● Aim of the task
Your answer must consist of the lines running from the one that holds "that are sufficiently" to the end of the data, copied exactly.

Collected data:

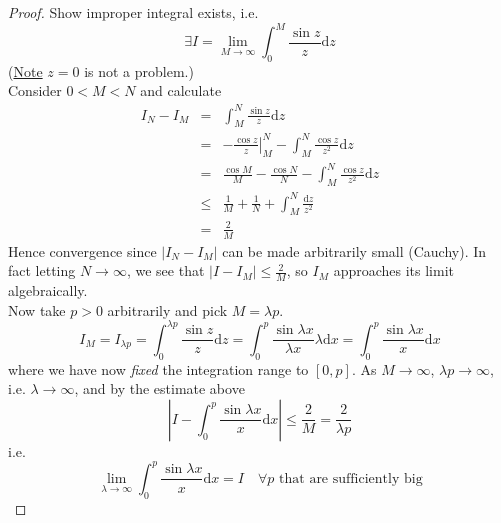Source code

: \documentclass[12pt]{report}
\theoremstyle{definition}
\begin{document}
\begin{proof}
    Show improper integral exists, i.e. \[
        \exists I = \lim_{M \rightarrow \infty} \int_{0}^{M} \frac{\sin{z}}{z}\mathrm{d}z
    \] 
    (\underline{Note} $z = 0$ is not a problem.)
    \\Consider $0 < M < N$ and calculate
    \begin{eqnarray*}
        I_N - I_M &=& \int_{M}^{N} \frac{\sin{z}}{z}\mathrm{d}z \\
                  &=& -\left.\frac{\cos{z}}{z}\right|_M^{N} - \int_{M}^{N} \frac{\cos{z}}{z^{2}}\mathrm{d}z \\
                  &=& \frac{\cos{M}}{M} - \frac{\cos{N}}{N} - \int_{M}^{N} \frac{\cos{z}}{z^{2}}\mathrm{d}z \\
                  &\le& \frac{1}{M} + \frac{1}{N} + \int_{M}^{N} \frac{\mathrm{d}z}{z^{2}} \\
                  &=& \frac{2}{M}
    \end{eqnarray*}
    Hence convergence since $|I_N - I_M|$ can be made arbitrarily small (Cauchy).
    In fact letting $N \rightarrow \infty$, we see that $|I - I_M| \le \frac{2}{M}$,
    so $I_M$ approaches its limit algebraically.
    \\Now take $p > 0$ arbitrarily and pick $M = \lambda p$.\[
        I_M = I_{\lambda p} = \int_{0}^{\lambda p} \frac{\sin{z}}{z}\mathrm{d}z
        = \int_{0}^{p} \frac{\sin{\lambda x}}{\lambda x} \lambda\mathrm{d}x
        = \int_{0}^{p} \frac{\sin{\lambda x}}{x}\mathrm{d}x
    \]
    where we have now \emph{fixed} the integration range to $[0,p]$.
    As $M \rightarrow \infty$, $\lambda p \rightarrow \infty$, i.e. $\lambda \rightarrow \infty$,
    and by the estimate above \[
        \left|I - \int_{0}^{p} \frac{\sin{\lambda x}}{x}\mathrm{d}x\right| \le \frac{2}{M} = \frac{2}{\lambda p}
    \]
    i.e. 
    \begin{equation}
        \lim_{\lambda \rightarrow \infty} \int_{0}^{p} \frac{\sin{\lambda x}}{x}\mathrm{d}x = I \quad 
        \forall p \text{\ that are sufficiently big} \label{eq:3}
    \end{equation}
    

\end{proof}
\end{document}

● Exercise output
        \forall p \text{\ that are sufficiently big} \label{eq:3}
    \end{equation}
    

\end{proof}
\end{document}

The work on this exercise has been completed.